[Saved data entries]

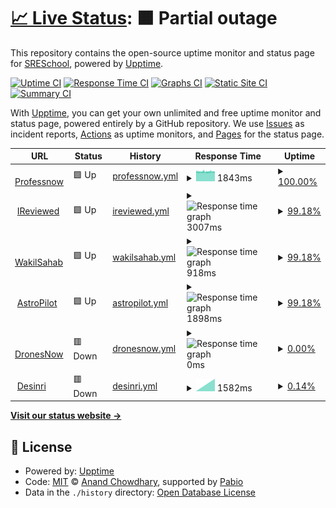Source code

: # [📈 Live Status](https://SRESchool.github.io/AllProfessnow-monitor-upptime): <!--live status--> **🟧 Partial outage**

This repository contains the open-source uptime monitor and status page for [SRESchool](https://SRESchool.github.io/AllProfessnow-monitor-upptime), powered by [Upptime](https://github.com/upptime/upptime).

[![Uptime CI](https://github.com/SRESchool/AllProfessnow-monitor-upptime/workflows/Uptime%20CI/badge.svg)](https://github.com/SRESchool/AllProfessnow-monitor-upptime/actions?query=workflow%3A%22Uptime+CI%22)
[![Response Time CI](https://github.com/SRESchool/AllProfessnow-monitor-upptime/workflows/Response%20Time%20CI/badge.svg)](https://github.com/SRESchool/AllProfessnow-monitor-upptime/actions?query=workflow%3A%22Response+Time+CI%22)
[![Graphs CI](https://github.com/SRESchool/AllProfessnow-monitor-upptime/workflows/Graphs%20CI/badge.svg)](https://github.com/SRESchool/AllProfessnow-monitor-upptime/actions?query=workflow%3A%22Graphs+CI%22)
[![Static Site CI](https://github.com/SRESchool/AllProfessnow-monitor-upptime/workflows/Static%20Site%20CI/badge.svg)](https://github.com/SRESchool/AllProfessnow-monitor-upptime/actions?query=workflow%3A%22Static+Site+CI%22)
[![Summary CI](https://github.com/SRESchool/AllProfessnow-monitor-upptime/workflows/Summary%20CI/badge.svg)](https://github.com/SRESchool/AllProfessnow-monitor-upptime/actions?query=workflow%3A%22Summary+CI%22)

With [Upptime](https://upptime.js.org), you can get your own unlimited and free uptime monitor and status page, powered entirely by a GitHub repository. We use [Issues](https://github.com/SRESchool/AllProfessnow-monitor-upptime/issues) as incident reports, [Actions](https://github.com/SRESchool/AllProfessnow-monitor-upptime/actions) as uptime monitors, and [Pages](https://SRESchool.github.io/AllProfessnow-monitor-upptime) for the status page.

<!--start: status pages-->
<!-- This summary is generated by Upptime (https://github.com/upptime/upptime) -->
<!-- Do not edit this manually, your changes will be overwritten -->
<!-- prettier-ignore -->
| URL | Status | History | Response Time | Uptime |
| --- | ------ | ------- | ------------- | ------ |
| <img alt="" src="https://icons.duckduckgo.com/ip3/professnow.com.ico" height="13"> [Professnow](https://professnow.com) | 🟩 Up | [professnow.yml](https://github.com/SRESchool/AllProfessnow-monitor-upptime/commits/HEAD/history/professnow.yml) | <details><summary><img alt="Response time graph" src="./graphs/professnow/response-time-week.png" height="20"> 1843ms</summary><br><a href="https://SRESchool.github.io/AllProfessnow-monitor-upptime/history/professnow"><img alt="Response time 1843" src="https://img.shields.io/endpoint?url=https%3A%2F%2Fraw.githubusercontent.com%2FSRESchool%2FAllProfessnow-monitor-upptime%2FHEAD%2Fapi%2Fprofessnow%2Fresponse-time.json"></a><br><a href="https://SRESchool.github.io/AllProfessnow-monitor-upptime/history/professnow"><img alt="24-hour response time 1855" src="https://img.shields.io/endpoint?url=https%3A%2F%2Fraw.githubusercontent.com%2FSRESchool%2FAllProfessnow-monitor-upptime%2FHEAD%2Fapi%2Fprofessnow%2Fresponse-time-day.json"></a><br><a href="https://SRESchool.github.io/AllProfessnow-monitor-upptime/history/professnow"><img alt="7-day response time 1843" src="https://img.shields.io/endpoint?url=https%3A%2F%2Fraw.githubusercontent.com%2FSRESchool%2FAllProfessnow-monitor-upptime%2FHEAD%2Fapi%2Fprofessnow%2Fresponse-time-week.json"></a><br><a href="https://SRESchool.github.io/AllProfessnow-monitor-upptime/history/professnow"><img alt="30-day response time 1843" src="https://img.shields.io/endpoint?url=https%3A%2F%2Fraw.githubusercontent.com%2FSRESchool%2FAllProfessnow-monitor-upptime%2FHEAD%2Fapi%2Fprofessnow%2Fresponse-time-month.json"></a><br><a href="https://SRESchool.github.io/AllProfessnow-monitor-upptime/history/professnow"><img alt="1-year response time 1843" src="https://img.shields.io/endpoint?url=https%3A%2F%2Fraw.githubusercontent.com%2FSRESchool%2FAllProfessnow-monitor-upptime%2FHEAD%2Fapi%2Fprofessnow%2Fresponse-time-year.json"></a></details> | <details><summary><a href="https://SRESchool.github.io/AllProfessnow-monitor-upptime/history/professnow">100.00%</a></summary><a href="https://SRESchool.github.io/AllProfessnow-monitor-upptime/history/professnow"><img alt="All-time uptime 100.00%" src="https://img.shields.io/endpoint?url=https%3A%2F%2Fraw.githubusercontent.com%2FSRESchool%2FAllProfessnow-monitor-upptime%2FHEAD%2Fapi%2Fprofessnow%2Fuptime.json"></a><br><a href="https://SRESchool.github.io/AllProfessnow-monitor-upptime/history/professnow"><img alt="24-hour uptime 100.00%" src="https://img.shields.io/endpoint?url=https%3A%2F%2Fraw.githubusercontent.com%2FSRESchool%2FAllProfessnow-monitor-upptime%2FHEAD%2Fapi%2Fprofessnow%2Fuptime-day.json"></a><br><a href="https://SRESchool.github.io/AllProfessnow-monitor-upptime/history/professnow"><img alt="7-day uptime 100.00%" src="https://img.shields.io/endpoint?url=https%3A%2F%2Fraw.githubusercontent.com%2FSRESchool%2FAllProfessnow-monitor-upptime%2FHEAD%2Fapi%2Fprofessnow%2Fuptime-week.json"></a><br><a href="https://SRESchool.github.io/AllProfessnow-monitor-upptime/history/professnow"><img alt="30-day uptime 100.00%" src="https://img.shields.io/endpoint?url=https%3A%2F%2Fraw.githubusercontent.com%2FSRESchool%2FAllProfessnow-monitor-upptime%2FHEAD%2Fapi%2Fprofessnow%2Fuptime-month.json"></a><br><a href="https://SRESchool.github.io/AllProfessnow-monitor-upptime/history/professnow"><img alt="1-year uptime 100.00%" src="https://img.shields.io/endpoint?url=https%3A%2F%2Fraw.githubusercontent.com%2FSRESchool%2FAllProfessnow-monitor-upptime%2FHEAD%2Fapi%2Fprofessnow%2Fuptime-year.json"></a></details>
| <img alt="" src="https://icons.duckduckgo.com/ip3/ireviewed.in.ico" height="13"> [IReviewed](https://ireviewed.in) | 🟩 Up | [ireviewed.yml](https://github.com/SRESchool/AllProfessnow-monitor-upptime/commits/HEAD/history/ireviewed.yml) | <details><summary><img alt="Response time graph" src="./graphs/ireviewed/response-time-week.png" height="20"> 3007ms</summary><br><a href="https://SRESchool.github.io/AllProfessnow-monitor-upptime/history/ireviewed"><img alt="Response time 3007" src="https://img.shields.io/endpoint?url=https%3A%2F%2Fraw.githubusercontent.com%2FSRESchool%2FAllProfessnow-monitor-upptime%2FHEAD%2Fapi%2Fireviewed%2Fresponse-time.json"></a><br><a href="https://SRESchool.github.io/AllProfessnow-monitor-upptime/history/ireviewed"><img alt="24-hour response time 2810" src="https://img.shields.io/endpoint?url=https%3A%2F%2Fraw.githubusercontent.com%2FSRESchool%2FAllProfessnow-monitor-upptime%2FHEAD%2Fapi%2Fireviewed%2Fresponse-time-day.json"></a><br><a href="https://SRESchool.github.io/AllProfessnow-monitor-upptime/history/ireviewed"><img alt="7-day response time 3007" src="https://img.shields.io/endpoint?url=https%3A%2F%2Fraw.githubusercontent.com%2FSRESchool%2FAllProfessnow-monitor-upptime%2FHEAD%2Fapi%2Fireviewed%2Fresponse-time-week.json"></a><br><a href="https://SRESchool.github.io/AllProfessnow-monitor-upptime/history/ireviewed"><img alt="30-day response time 3007" src="https://img.shields.io/endpoint?url=https%3A%2F%2Fraw.githubusercontent.com%2FSRESchool%2FAllProfessnow-monitor-upptime%2FHEAD%2Fapi%2Fireviewed%2Fresponse-time-month.json"></a><br><a href="https://SRESchool.github.io/AllProfessnow-monitor-upptime/history/ireviewed"><img alt="1-year response time 3007" src="https://img.shields.io/endpoint?url=https%3A%2F%2Fraw.githubusercontent.com%2FSRESchool%2FAllProfessnow-monitor-upptime%2FHEAD%2Fapi%2Fireviewed%2Fresponse-time-year.json"></a></details> | <details><summary><a href="https://SRESchool.github.io/AllProfessnow-monitor-upptime/history/ireviewed">99.18%</a></summary><a href="https://SRESchool.github.io/AllProfessnow-monitor-upptime/history/ireviewed"><img alt="All-time uptime 99.18%" src="https://img.shields.io/endpoint?url=https%3A%2F%2Fraw.githubusercontent.com%2FSRESchool%2FAllProfessnow-monitor-upptime%2FHEAD%2Fapi%2Fireviewed%2Fuptime.json"></a><br><a href="https://SRESchool.github.io/AllProfessnow-monitor-upptime/history/ireviewed"><img alt="24-hour uptime 100.00%" src="https://img.shields.io/endpoint?url=https%3A%2F%2Fraw.githubusercontent.com%2FSRESchool%2FAllProfessnow-monitor-upptime%2FHEAD%2Fapi%2Fireviewed%2Fuptime-day.json"></a><br><a href="https://SRESchool.github.io/AllProfessnow-monitor-upptime/history/ireviewed"><img alt="7-day uptime 99.18%" src="https://img.shields.io/endpoint?url=https%3A%2F%2Fraw.githubusercontent.com%2FSRESchool%2FAllProfessnow-monitor-upptime%2FHEAD%2Fapi%2Fireviewed%2Fuptime-week.json"></a><br><a href="https://SRESchool.github.io/AllProfessnow-monitor-upptime/history/ireviewed"><img alt="30-day uptime 99.18%" src="https://img.shields.io/endpoint?url=https%3A%2F%2Fraw.githubusercontent.com%2FSRESchool%2FAllProfessnow-monitor-upptime%2FHEAD%2Fapi%2Fireviewed%2Fuptime-month.json"></a><br><a href="https://SRESchool.github.io/AllProfessnow-monitor-upptime/history/ireviewed"><img alt="1-year uptime 99.18%" src="https://img.shields.io/endpoint?url=https%3A%2F%2Fraw.githubusercontent.com%2FSRESchool%2FAllProfessnow-monitor-upptime%2FHEAD%2Fapi%2Fireviewed%2Fuptime-year.json"></a></details>
| <img alt="" src="https://icons.duckduckgo.com/ip3/wakilsahab.in.ico" height="13"> [WakilSahab](https://wakilsahab.in) | 🟩 Up | [wakilsahab.yml](https://github.com/SRESchool/AllProfessnow-monitor-upptime/commits/HEAD/history/wakilsahab.yml) | <details><summary><img alt="Response time graph" src="./graphs/wakilsahab/response-time-week.png" height="20"> 918ms</summary><br><a href="https://SRESchool.github.io/AllProfessnow-monitor-upptime/history/wakilsahab"><img alt="Response time 918" src="https://img.shields.io/endpoint?url=https%3A%2F%2Fraw.githubusercontent.com%2FSRESchool%2FAllProfessnow-monitor-upptime%2FHEAD%2Fapi%2Fwakilsahab%2Fresponse-time.json"></a><br><a href="https://SRESchool.github.io/AllProfessnow-monitor-upptime/history/wakilsahab"><img alt="24-hour response time 884" src="https://img.shields.io/endpoint?url=https%3A%2F%2Fraw.githubusercontent.com%2FSRESchool%2FAllProfessnow-monitor-upptime%2FHEAD%2Fapi%2Fwakilsahab%2Fresponse-time-day.json"></a><br><a href="https://SRESchool.github.io/AllProfessnow-monitor-upptime/history/wakilsahab"><img alt="7-day response time 918" src="https://img.shields.io/endpoint?url=https%3A%2F%2Fraw.githubusercontent.com%2FSRESchool%2FAllProfessnow-monitor-upptime%2FHEAD%2Fapi%2Fwakilsahab%2Fresponse-time-week.json"></a><br><a href="https://SRESchool.github.io/AllProfessnow-monitor-upptime/history/wakilsahab"><img alt="30-day response time 918" src="https://img.shields.io/endpoint?url=https%3A%2F%2Fraw.githubusercontent.com%2FSRESchool%2FAllProfessnow-monitor-upptime%2FHEAD%2Fapi%2Fwakilsahab%2Fresponse-time-month.json"></a><br><a href="https://SRESchool.github.io/AllProfessnow-monitor-upptime/history/wakilsahab"><img alt="1-year response time 918" src="https://img.shields.io/endpoint?url=https%3A%2F%2Fraw.githubusercontent.com%2FSRESchool%2FAllProfessnow-monitor-upptime%2FHEAD%2Fapi%2Fwakilsahab%2Fresponse-time-year.json"></a></details> | <details><summary><a href="https://SRESchool.github.io/AllProfessnow-monitor-upptime/history/wakilsahab">99.18%</a></summary><a href="https://SRESchool.github.io/AllProfessnow-monitor-upptime/history/wakilsahab"><img alt="All-time uptime 99.18%" src="https://img.shields.io/endpoint?url=https%3A%2F%2Fraw.githubusercontent.com%2FSRESchool%2FAllProfessnow-monitor-upptime%2FHEAD%2Fapi%2Fwakilsahab%2Fuptime.json"></a><br><a href="https://SRESchool.github.io/AllProfessnow-monitor-upptime/history/wakilsahab"><img alt="24-hour uptime 100.00%" src="https://img.shields.io/endpoint?url=https%3A%2F%2Fraw.githubusercontent.com%2FSRESchool%2FAllProfessnow-monitor-upptime%2FHEAD%2Fapi%2Fwakilsahab%2Fuptime-day.json"></a><br><a href="https://SRESchool.github.io/AllProfessnow-monitor-upptime/history/wakilsahab"><img alt="7-day uptime 99.18%" src="https://img.shields.io/endpoint?url=https%3A%2F%2Fraw.githubusercontent.com%2FSRESchool%2FAllProfessnow-monitor-upptime%2FHEAD%2Fapi%2Fwakilsahab%2Fuptime-week.json"></a><br><a href="https://SRESchool.github.io/AllProfessnow-monitor-upptime/history/wakilsahab"><img alt="30-day uptime 99.18%" src="https://img.shields.io/endpoint?url=https%3A%2F%2Fraw.githubusercontent.com%2FSRESchool%2FAllProfessnow-monitor-upptime%2FHEAD%2Fapi%2Fwakilsahab%2Fuptime-month.json"></a><br><a href="https://SRESchool.github.io/AllProfessnow-monitor-upptime/history/wakilsahab"><img alt="1-year uptime 99.18%" src="https://img.shields.io/endpoint?url=https%3A%2F%2Fraw.githubusercontent.com%2FSRESchool%2FAllProfessnow-monitor-upptime%2FHEAD%2Fapi%2Fwakilsahab%2Fuptime-year.json"></a></details>
| <img alt="" src="https://icons.duckduckgo.com/ip3/astropilot.co.ico" height="13"> [AstroPilot](https://astropilot.co) | 🟩 Up | [astropilot.yml](https://github.com/SRESchool/AllProfessnow-monitor-upptime/commits/HEAD/history/astropilot.yml) | <details><summary><img alt="Response time graph" src="./graphs/astropilot/response-time-week.png" height="20"> 1898ms</summary><br><a href="https://SRESchool.github.io/AllProfessnow-monitor-upptime/history/astropilot"><img alt="Response time 1898" src="https://img.shields.io/endpoint?url=https%3A%2F%2Fraw.githubusercontent.com%2FSRESchool%2FAllProfessnow-monitor-upptime%2FHEAD%2Fapi%2Fastropilot%2Fresponse-time.json"></a><br><a href="https://SRESchool.github.io/AllProfessnow-monitor-upptime/history/astropilot"><img alt="24-hour response time 1737" src="https://img.shields.io/endpoint?url=https%3A%2F%2Fraw.githubusercontent.com%2FSRESchool%2FAllProfessnow-monitor-upptime%2FHEAD%2Fapi%2Fastropilot%2Fresponse-time-day.json"></a><br><a href="https://SRESchool.github.io/AllProfessnow-monitor-upptime/history/astropilot"><img alt="7-day response time 1898" src="https://img.shields.io/endpoint?url=https%3A%2F%2Fraw.githubusercontent.com%2FSRESchool%2FAllProfessnow-monitor-upptime%2FHEAD%2Fapi%2Fastropilot%2Fresponse-time-week.json"></a><br><a href="https://SRESchool.github.io/AllProfessnow-monitor-upptime/history/astropilot"><img alt="30-day response time 1898" src="https://img.shields.io/endpoint?url=https%3A%2F%2Fraw.githubusercontent.com%2FSRESchool%2FAllProfessnow-monitor-upptime%2FHEAD%2Fapi%2Fastropilot%2Fresponse-time-month.json"></a><br><a href="https://SRESchool.github.io/AllProfessnow-monitor-upptime/history/astropilot"><img alt="1-year response time 1898" src="https://img.shields.io/endpoint?url=https%3A%2F%2Fraw.githubusercontent.com%2FSRESchool%2FAllProfessnow-monitor-upptime%2FHEAD%2Fapi%2Fastropilot%2Fresponse-time-year.json"></a></details> | <details><summary><a href="https://SRESchool.github.io/AllProfessnow-monitor-upptime/history/astropilot">99.18%</a></summary><a href="https://SRESchool.github.io/AllProfessnow-monitor-upptime/history/astropilot"><img alt="All-time uptime 99.18%" src="https://img.shields.io/endpoint?url=https%3A%2F%2Fraw.githubusercontent.com%2FSRESchool%2FAllProfessnow-monitor-upptime%2FHEAD%2Fapi%2Fastropilot%2Fuptime.json"></a><br><a href="https://SRESchool.github.io/AllProfessnow-monitor-upptime/history/astropilot"><img alt="24-hour uptime 100.00%" src="https://img.shields.io/endpoint?url=https%3A%2F%2Fraw.githubusercontent.com%2FSRESchool%2FAllProfessnow-monitor-upptime%2FHEAD%2Fapi%2Fastropilot%2Fuptime-day.json"></a><br><a href="https://SRESchool.github.io/AllProfessnow-monitor-upptime/history/astropilot"><img alt="7-day uptime 99.18%" src="https://img.shields.io/endpoint?url=https%3A%2F%2Fraw.githubusercontent.com%2FSRESchool%2FAllProfessnow-monitor-upptime%2FHEAD%2Fapi%2Fastropilot%2Fuptime-week.json"></a><br><a href="https://SRESchool.github.io/AllProfessnow-monitor-upptime/history/astropilot"><img alt="30-day uptime 99.18%" src="https://img.shields.io/endpoint?url=https%3A%2F%2Fraw.githubusercontent.com%2FSRESchool%2FAllProfessnow-monitor-upptime%2FHEAD%2Fapi%2Fastropilot%2Fuptime-month.json"></a><br><a href="https://SRESchool.github.io/AllProfessnow-monitor-upptime/history/astropilot"><img alt="1-year uptime 99.18%" src="https://img.shields.io/endpoint?url=https%3A%2F%2Fraw.githubusercontent.com%2FSRESchool%2FAllProfessnow-monitor-upptime%2FHEAD%2Fapi%2Fastropilot%2Fuptime-year.json"></a></details>
| <img alt="" src="https://icons.duckduckgo.com/ip3/dronesnow.in.ico" height="13"> [DronesNow](https://dronesnow.in) | 🟥 Down | [dronesnow.yml](https://github.com/SRESchool/AllProfessnow-monitor-upptime/commits/HEAD/history/dronesnow.yml) | <details><summary><img alt="Response time graph" src="./graphs/dronesnow/response-time-week.png" height="20"> 0ms</summary><br><a href="https://SRESchool.github.io/AllProfessnow-monitor-upptime/history/dronesnow"><img alt="Response time 0" src="https://img.shields.io/endpoint?url=https%3A%2F%2Fraw.githubusercontent.com%2FSRESchool%2FAllProfessnow-monitor-upptime%2FHEAD%2Fapi%2Fdronesnow%2Fresponse-time.json"></a><br><a href="https://SRESchool.github.io/AllProfessnow-monitor-upptime/history/dronesnow"><img alt="24-hour response time 0" src="https://img.shields.io/endpoint?url=https%3A%2F%2Fraw.githubusercontent.com%2FSRESchool%2FAllProfessnow-monitor-upptime%2FHEAD%2Fapi%2Fdronesnow%2Fresponse-time-day.json"></a><br><a href="https://SRESchool.github.io/AllProfessnow-monitor-upptime/history/dronesnow"><img alt="7-day response time 0" src="https://img.shields.io/endpoint?url=https%3A%2F%2Fraw.githubusercontent.com%2FSRESchool%2FAllProfessnow-monitor-upptime%2FHEAD%2Fapi%2Fdronesnow%2Fresponse-time-week.json"></a><br><a href="https://SRESchool.github.io/AllProfessnow-monitor-upptime/history/dronesnow"><img alt="30-day response time 0" src="https://img.shields.io/endpoint?url=https%3A%2F%2Fraw.githubusercontent.com%2FSRESchool%2FAllProfessnow-monitor-upptime%2FHEAD%2Fapi%2Fdronesnow%2Fresponse-time-month.json"></a><br><a href="https://SRESchool.github.io/AllProfessnow-monitor-upptime/history/dronesnow"><img alt="1-year response time 0" src="https://img.shields.io/endpoint?url=https%3A%2F%2Fraw.githubusercontent.com%2FSRESchool%2FAllProfessnow-monitor-upptime%2FHEAD%2Fapi%2Fdronesnow%2Fresponse-time-year.json"></a></details> | <details><summary><a href="https://SRESchool.github.io/AllProfessnow-monitor-upptime/history/dronesnow">0.00%</a></summary><a href="https://SRESchool.github.io/AllProfessnow-monitor-upptime/history/dronesnow"><img alt="All-time uptime 0.00%" src="https://img.shields.io/endpoint?url=https%3A%2F%2Fraw.githubusercontent.com%2FSRESchool%2FAllProfessnow-monitor-upptime%2FHEAD%2Fapi%2Fdronesnow%2Fuptime.json"></a><br><a href="https://SRESchool.github.io/AllProfessnow-monitor-upptime/history/dronesnow"><img alt="24-hour uptime 0.00%" src="https://img.shields.io/endpoint?url=https%3A%2F%2Fraw.githubusercontent.com%2FSRESchool%2FAllProfessnow-monitor-upptime%2FHEAD%2Fapi%2Fdronesnow%2Fuptime-day.json"></a><br><a href="https://SRESchool.github.io/AllProfessnow-monitor-upptime/history/dronesnow"><img alt="7-day uptime 0.00%" src="https://img.shields.io/endpoint?url=https%3A%2F%2Fraw.githubusercontent.com%2FSRESchool%2FAllProfessnow-monitor-upptime%2FHEAD%2Fapi%2Fdronesnow%2Fuptime-week.json"></a><br><a href="https://SRESchool.github.io/AllProfessnow-monitor-upptime/history/dronesnow"><img alt="30-day uptime 0.00%" src="https://img.shields.io/endpoint?url=https%3A%2F%2Fraw.githubusercontent.com%2FSRESchool%2FAllProfessnow-monitor-upptime%2FHEAD%2Fapi%2Fdronesnow%2Fuptime-month.json"></a><br><a href="https://SRESchool.github.io/AllProfessnow-monitor-upptime/history/dronesnow"><img alt="1-year uptime 0.00%" src="https://img.shields.io/endpoint?url=https%3A%2F%2Fraw.githubusercontent.com%2FSRESchool%2FAllProfessnow-monitor-upptime%2FHEAD%2Fapi%2Fdronesnow%2Fuptime-year.json"></a></details>
| <img alt="" src="https://icons.duckduckgo.com/ip3/desinri.com.ico" height="13"> [Desinri](https://desinri.com) | 🟥 Down | [desinri.yml](https://github.com/SRESchool/AllProfessnow-monitor-upptime/commits/HEAD/history/desinri.yml) | <details><summary><img alt="Response time graph" src="./graphs/desinri/response-time-week.png" height="20"> 1582ms</summary><br><a href="https://SRESchool.github.io/AllProfessnow-monitor-upptime/history/desinri"><img alt="Response time 1582" src="https://img.shields.io/endpoint?url=https%3A%2F%2Fraw.githubusercontent.com%2FSRESchool%2FAllProfessnow-monitor-upptime%2FHEAD%2Fapi%2Fdesinri%2Fresponse-time.json"></a><br><a href="https://SRESchool.github.io/AllProfessnow-monitor-upptime/history/desinri"><img alt="24-hour response time 0" src="https://img.shields.io/endpoint?url=https%3A%2F%2Fraw.githubusercontent.com%2FSRESchool%2FAllProfessnow-monitor-upptime%2FHEAD%2Fapi%2Fdesinri%2Fresponse-time-day.json"></a><br><a href="https://SRESchool.github.io/AllProfessnow-monitor-upptime/history/desinri"><img alt="7-day response time 1582" src="https://img.shields.io/endpoint?url=https%3A%2F%2Fraw.githubusercontent.com%2FSRESchool%2FAllProfessnow-monitor-upptime%2FHEAD%2Fapi%2Fdesinri%2Fresponse-time-week.json"></a><br><a href="https://SRESchool.github.io/AllProfessnow-monitor-upptime/history/desinri"><img alt="30-day response time 1582" src="https://img.shields.io/endpoint?url=https%3A%2F%2Fraw.githubusercontent.com%2FSRESchool%2FAllProfessnow-monitor-upptime%2FHEAD%2Fapi%2Fdesinri%2Fresponse-time-month.json"></a><br><a href="https://SRESchool.github.io/AllProfessnow-monitor-upptime/history/desinri"><img alt="1-year response time 1582" src="https://img.shields.io/endpoint?url=https%3A%2F%2Fraw.githubusercontent.com%2FSRESchool%2FAllProfessnow-monitor-upptime%2FHEAD%2Fapi%2Fdesinri%2Fresponse-time-year.json"></a></details> | <details><summary><a href="https://SRESchool.github.io/AllProfessnow-monitor-upptime/history/desinri">0.14%</a></summary><a href="https://SRESchool.github.io/AllProfessnow-monitor-upptime/history/desinri"><img alt="All-time uptime 0.14%" src="https://img.shields.io/endpoint?url=https%3A%2F%2Fraw.githubusercontent.com%2FSRESchool%2FAllProfessnow-monitor-upptime%2FHEAD%2Fapi%2Fdesinri%2Fuptime.json"></a><br><a href="https://SRESchool.github.io/AllProfessnow-monitor-upptime/history/desinri"><img alt="24-hour uptime 0.00%" src="https://img.shields.io/endpoint?url=https%3A%2F%2Fraw.githubusercontent.com%2FSRESchool%2FAllProfessnow-monitor-upptime%2FHEAD%2Fapi%2Fdesinri%2Fuptime-day.json"></a><br><a href="https://SRESchool.github.io/AllProfessnow-monitor-upptime/history/desinri"><img alt="7-day uptime 0.14%" src="https://img.shields.io/endpoint?url=https%3A%2F%2Fraw.githubusercontent.com%2FSRESchool%2FAllProfessnow-monitor-upptime%2FHEAD%2Fapi%2Fdesinri%2Fuptime-week.json"></a><br><a href="https://SRESchool.github.io/AllProfessnow-monitor-upptime/history/desinri"><img alt="30-day uptime 0.14%" src="https://img.shields.io/endpoint?url=https%3A%2F%2Fraw.githubusercontent.com%2FSRESchool%2FAllProfessnow-monitor-upptime%2FHEAD%2Fapi%2Fdesinri%2Fuptime-month.json"></a><br><a href="https://SRESchool.github.io/AllProfessnow-monitor-upptime/history/desinri"><img alt="1-year uptime 0.14%" src="https://img.shields.io/endpoint?url=https%3A%2F%2Fraw.githubusercontent.com%2FSRESchool%2FAllProfessnow-monitor-upptime%2FHEAD%2Fapi%2Fdesinri%2Fuptime-year.json"></a></details>

<!--end: status pages-->

[**Visit our status website →**](https://SRESchool.github.io/AllProfessnow-monitor-upptime)

## 📄 License

- Powered by: [Upptime](https://github.com/upptime/upptime)
- Code: [MIT](./LICENSE) © [Anand Chowdhary](https://anandchowdhary.com), supported by [Pabio](https://pabio.com)
- Data in the `./history` directory: [Open Database License](https://opendatacommons.org/licenses/odbl/1-0/)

** WORK INSTRUCTION **
Find the line that contains "- Code: [MIT](./LICENSE)" in the data above. Reproduce it and every later line exactly, through the last one.

** WRITTEN SOLUTION **
- Code: [MIT](./LICENSE) © [Anand Chowdhary](https://anandchowdhary.com), supported by [Pabio](https://pabio.com)
- Data in the `./history` directory: [Open Database License](https://opendatacommons.org/licenses/odbl/1-0/)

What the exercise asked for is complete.